BEGIN
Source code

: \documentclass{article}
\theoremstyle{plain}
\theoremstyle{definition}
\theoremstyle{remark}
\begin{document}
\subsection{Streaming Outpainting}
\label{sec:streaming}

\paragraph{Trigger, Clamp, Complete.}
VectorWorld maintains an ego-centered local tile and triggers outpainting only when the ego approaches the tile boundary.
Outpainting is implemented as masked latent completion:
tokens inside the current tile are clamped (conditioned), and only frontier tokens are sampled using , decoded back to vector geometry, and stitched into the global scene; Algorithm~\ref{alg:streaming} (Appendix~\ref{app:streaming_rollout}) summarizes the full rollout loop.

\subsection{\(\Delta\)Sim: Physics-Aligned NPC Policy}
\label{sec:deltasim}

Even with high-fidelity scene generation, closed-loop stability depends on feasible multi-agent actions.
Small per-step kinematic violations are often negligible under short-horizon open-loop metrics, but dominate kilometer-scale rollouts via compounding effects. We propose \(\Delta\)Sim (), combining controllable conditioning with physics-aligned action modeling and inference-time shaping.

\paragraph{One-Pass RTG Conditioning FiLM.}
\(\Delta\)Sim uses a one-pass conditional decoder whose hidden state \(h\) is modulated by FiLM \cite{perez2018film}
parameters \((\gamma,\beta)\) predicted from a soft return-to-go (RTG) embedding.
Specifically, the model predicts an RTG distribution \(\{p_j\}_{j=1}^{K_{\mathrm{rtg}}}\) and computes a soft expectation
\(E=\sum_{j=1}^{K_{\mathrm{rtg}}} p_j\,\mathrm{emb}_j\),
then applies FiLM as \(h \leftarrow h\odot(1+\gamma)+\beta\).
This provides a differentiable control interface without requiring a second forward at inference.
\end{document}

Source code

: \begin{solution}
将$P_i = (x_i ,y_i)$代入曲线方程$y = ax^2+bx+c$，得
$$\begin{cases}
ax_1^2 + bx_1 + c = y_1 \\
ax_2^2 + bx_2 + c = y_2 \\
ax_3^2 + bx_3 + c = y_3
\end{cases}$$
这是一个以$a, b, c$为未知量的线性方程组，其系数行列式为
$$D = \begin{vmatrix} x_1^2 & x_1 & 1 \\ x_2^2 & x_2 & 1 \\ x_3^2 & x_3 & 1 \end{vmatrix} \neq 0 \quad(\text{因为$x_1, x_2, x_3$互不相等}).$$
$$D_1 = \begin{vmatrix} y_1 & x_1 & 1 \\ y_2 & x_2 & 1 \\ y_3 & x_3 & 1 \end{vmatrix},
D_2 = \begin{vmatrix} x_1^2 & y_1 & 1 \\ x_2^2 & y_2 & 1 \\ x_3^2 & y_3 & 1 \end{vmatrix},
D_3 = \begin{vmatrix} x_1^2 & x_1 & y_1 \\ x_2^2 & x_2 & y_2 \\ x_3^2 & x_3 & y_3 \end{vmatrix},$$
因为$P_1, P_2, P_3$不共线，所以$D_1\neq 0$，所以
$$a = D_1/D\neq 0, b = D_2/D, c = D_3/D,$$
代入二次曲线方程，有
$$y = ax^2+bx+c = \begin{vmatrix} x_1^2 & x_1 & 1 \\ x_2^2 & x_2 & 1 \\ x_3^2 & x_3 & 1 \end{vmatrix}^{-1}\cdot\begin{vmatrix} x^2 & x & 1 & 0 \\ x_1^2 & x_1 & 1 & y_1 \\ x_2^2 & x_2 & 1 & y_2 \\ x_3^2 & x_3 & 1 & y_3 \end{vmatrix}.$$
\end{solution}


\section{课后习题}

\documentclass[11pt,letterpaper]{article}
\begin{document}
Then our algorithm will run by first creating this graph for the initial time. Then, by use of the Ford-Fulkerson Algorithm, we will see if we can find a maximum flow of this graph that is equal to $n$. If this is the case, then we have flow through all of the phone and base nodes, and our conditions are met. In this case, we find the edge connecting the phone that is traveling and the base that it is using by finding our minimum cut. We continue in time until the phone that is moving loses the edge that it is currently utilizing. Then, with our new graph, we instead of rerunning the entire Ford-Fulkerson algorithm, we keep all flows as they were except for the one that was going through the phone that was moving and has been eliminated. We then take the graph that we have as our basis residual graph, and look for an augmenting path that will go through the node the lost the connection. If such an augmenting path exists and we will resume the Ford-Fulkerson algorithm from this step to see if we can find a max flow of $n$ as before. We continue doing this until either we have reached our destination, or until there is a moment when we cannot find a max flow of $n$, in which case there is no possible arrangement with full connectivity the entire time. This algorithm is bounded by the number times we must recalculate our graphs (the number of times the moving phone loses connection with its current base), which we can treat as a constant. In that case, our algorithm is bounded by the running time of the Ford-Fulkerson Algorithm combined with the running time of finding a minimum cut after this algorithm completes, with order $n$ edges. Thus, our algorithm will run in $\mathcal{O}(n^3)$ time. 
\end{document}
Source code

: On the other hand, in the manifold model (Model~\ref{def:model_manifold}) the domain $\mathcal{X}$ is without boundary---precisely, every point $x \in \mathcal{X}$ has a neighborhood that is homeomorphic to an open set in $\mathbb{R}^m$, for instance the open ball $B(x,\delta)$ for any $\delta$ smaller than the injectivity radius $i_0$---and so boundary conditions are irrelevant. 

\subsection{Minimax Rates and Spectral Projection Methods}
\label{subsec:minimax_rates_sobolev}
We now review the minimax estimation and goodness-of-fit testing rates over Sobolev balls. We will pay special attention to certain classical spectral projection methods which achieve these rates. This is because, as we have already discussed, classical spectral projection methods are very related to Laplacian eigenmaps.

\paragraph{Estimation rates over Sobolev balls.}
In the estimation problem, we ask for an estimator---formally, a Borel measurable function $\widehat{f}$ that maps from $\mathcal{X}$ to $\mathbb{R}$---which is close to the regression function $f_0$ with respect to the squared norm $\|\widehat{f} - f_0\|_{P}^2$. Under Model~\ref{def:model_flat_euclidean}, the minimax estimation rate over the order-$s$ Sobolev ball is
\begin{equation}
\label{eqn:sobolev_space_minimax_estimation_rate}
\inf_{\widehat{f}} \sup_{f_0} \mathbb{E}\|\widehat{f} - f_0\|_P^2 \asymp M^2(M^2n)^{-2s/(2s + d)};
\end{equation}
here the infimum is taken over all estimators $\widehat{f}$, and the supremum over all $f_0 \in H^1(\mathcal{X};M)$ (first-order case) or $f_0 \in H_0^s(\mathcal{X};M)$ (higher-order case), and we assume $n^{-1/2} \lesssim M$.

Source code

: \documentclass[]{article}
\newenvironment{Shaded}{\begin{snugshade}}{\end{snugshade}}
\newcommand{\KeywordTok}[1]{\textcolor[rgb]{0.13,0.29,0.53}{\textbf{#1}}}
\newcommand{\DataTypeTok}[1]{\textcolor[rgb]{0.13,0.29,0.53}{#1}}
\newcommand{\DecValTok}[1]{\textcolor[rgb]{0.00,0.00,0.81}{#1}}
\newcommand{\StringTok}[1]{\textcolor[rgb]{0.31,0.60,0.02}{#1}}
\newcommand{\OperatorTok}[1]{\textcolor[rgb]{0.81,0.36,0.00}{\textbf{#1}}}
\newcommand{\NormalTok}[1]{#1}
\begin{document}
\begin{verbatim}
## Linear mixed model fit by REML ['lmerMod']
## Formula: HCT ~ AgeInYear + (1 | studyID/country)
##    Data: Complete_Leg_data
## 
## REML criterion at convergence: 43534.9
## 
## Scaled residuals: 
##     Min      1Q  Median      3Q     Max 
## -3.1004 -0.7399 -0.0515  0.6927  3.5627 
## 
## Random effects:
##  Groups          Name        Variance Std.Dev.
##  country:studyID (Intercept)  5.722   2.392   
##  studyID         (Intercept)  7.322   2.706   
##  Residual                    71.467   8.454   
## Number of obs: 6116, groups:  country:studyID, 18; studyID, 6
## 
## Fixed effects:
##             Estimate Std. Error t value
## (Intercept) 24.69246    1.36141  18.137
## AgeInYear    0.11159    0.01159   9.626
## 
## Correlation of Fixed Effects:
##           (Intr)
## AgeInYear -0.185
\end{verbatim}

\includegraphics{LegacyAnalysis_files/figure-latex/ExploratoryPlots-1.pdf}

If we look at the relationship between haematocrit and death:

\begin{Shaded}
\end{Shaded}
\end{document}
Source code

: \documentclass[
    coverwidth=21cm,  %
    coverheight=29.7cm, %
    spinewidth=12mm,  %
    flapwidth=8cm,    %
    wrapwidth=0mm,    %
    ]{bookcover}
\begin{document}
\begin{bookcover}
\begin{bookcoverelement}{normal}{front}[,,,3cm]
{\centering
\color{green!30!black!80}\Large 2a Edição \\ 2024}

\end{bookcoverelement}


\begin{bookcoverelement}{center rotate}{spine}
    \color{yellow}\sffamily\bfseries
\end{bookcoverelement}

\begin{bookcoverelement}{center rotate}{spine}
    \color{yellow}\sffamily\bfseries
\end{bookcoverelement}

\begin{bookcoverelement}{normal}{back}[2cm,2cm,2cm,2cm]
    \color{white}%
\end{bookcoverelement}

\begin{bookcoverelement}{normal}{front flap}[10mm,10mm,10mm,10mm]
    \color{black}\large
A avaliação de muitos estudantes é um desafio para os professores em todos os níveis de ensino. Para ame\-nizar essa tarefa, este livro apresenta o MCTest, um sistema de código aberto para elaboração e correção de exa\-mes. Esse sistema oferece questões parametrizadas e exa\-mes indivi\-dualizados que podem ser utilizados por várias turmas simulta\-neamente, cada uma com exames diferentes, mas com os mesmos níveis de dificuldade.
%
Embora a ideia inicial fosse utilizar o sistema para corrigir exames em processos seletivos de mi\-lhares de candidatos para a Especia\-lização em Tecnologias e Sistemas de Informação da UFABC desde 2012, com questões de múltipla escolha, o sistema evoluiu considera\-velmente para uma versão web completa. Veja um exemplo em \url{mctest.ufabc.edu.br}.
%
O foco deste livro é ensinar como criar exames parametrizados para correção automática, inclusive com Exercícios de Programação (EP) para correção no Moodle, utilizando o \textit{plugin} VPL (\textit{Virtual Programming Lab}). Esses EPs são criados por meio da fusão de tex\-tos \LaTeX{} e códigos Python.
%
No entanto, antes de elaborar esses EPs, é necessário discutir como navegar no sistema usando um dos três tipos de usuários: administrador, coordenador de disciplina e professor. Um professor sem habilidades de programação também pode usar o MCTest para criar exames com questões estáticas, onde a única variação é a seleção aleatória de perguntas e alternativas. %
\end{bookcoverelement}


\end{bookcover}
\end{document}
END
__What to work on__: Where the listing above has a line with "uses a one-pass", start there, and output every line exactly through the line with "y_1 & x_1 & 1", which is also included.

__Exercise response__:
\(\Delta\)Sim uses a one-pass conditional decoder whose hidden state \(h\) is modulated by FiLM \cite{perez2018film}
parameters \((\gamma,\beta)\) predicted from a soft return-to-go (RTG) embedding.
Specifically, the model predicts an RTG distribution \(\{p_j\}_{j=1}^{K_{\mathrm{rtg}}}\) and computes a soft expectation
\(E=\sum_{j=1}^{K_{\mathrm{rtg}}} p_j\,\mathrm{emb}_j\),
then applies FiLM as \(h \leftarrow h\odot(1+\gamma)+\beta\).
This provides a differentiable control interface without requiring a second forward at inference.
\end{document}

Source code

: \begin{solution}
将$P_i = (x_i ,y_i)$代入曲线方程$y = ax^2+bx+c$，得
$$\begin{cases}
ax_1^2 + bx_1 + c = y_1 \\
ax_2^2 + bx_2 + c = y_2 \\
ax_3^2 + bx_3 + c = y_3
\end{cases}$$
这是一个以$a, b, c$为未知量的线性方程组，其系数行列式为
$$D = \begin{vmatrix} x_1^2 & x_1 & 1 \\ x_2^2 & x_2 & 1 \\ x_3^2 & x_3 & 1 \end{vmatrix} \neq 0 \quad(\text{因为$x_1, x_2, x_3$互不相等}).$$
$$D_1 = \begin{vmatrix} y_1 & x_1 & 1 \\ y_2 & x_2 & 1 \\ y_3 & x_3 & 1 \end{vmatrix},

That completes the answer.